> **Aim of the task**: Starting from the line that contains "First, let's get", output every remaining line of the records below exactly as it appears, that line and the last one included.

> **Supplied entries**:
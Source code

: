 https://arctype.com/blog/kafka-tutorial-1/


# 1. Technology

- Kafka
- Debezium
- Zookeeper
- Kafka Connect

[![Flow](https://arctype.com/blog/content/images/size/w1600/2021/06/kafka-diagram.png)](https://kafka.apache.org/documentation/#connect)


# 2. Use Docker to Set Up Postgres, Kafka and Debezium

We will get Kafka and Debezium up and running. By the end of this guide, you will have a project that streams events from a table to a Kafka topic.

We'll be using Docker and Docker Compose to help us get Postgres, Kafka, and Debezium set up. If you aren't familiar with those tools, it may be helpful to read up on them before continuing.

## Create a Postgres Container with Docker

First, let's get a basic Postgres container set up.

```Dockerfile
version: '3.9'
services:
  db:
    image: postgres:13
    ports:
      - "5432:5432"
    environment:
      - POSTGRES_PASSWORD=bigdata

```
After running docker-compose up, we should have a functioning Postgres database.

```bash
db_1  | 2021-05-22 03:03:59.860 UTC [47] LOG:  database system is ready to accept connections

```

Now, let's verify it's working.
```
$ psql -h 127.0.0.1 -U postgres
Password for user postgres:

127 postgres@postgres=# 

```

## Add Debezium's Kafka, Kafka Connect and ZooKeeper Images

> **Solution for this exercise**:
First, let's get a basic Postgres container set up.

```Dockerfile
version: '3.9'
services:
  db:
    image: postgres:13
    ports:
      - "5432:5432"
    environment:
      - POSTGRES_PASSWORD=bigdata

```
After running docker-compose up, we should have a functioning Postgres database.

```bash
db_1  | 2021-05-22 03:03:59.860 UTC [47] LOG:  database system is ready to accept connections

```

Now, let's verify it's working.
```
$ psql -h 127.0.0.1 -U postgres
Password for user postgres:

127 postgres@postgres=# 

```

## Add Debezium's Kafka, Kafka Connect and ZooKeeper Images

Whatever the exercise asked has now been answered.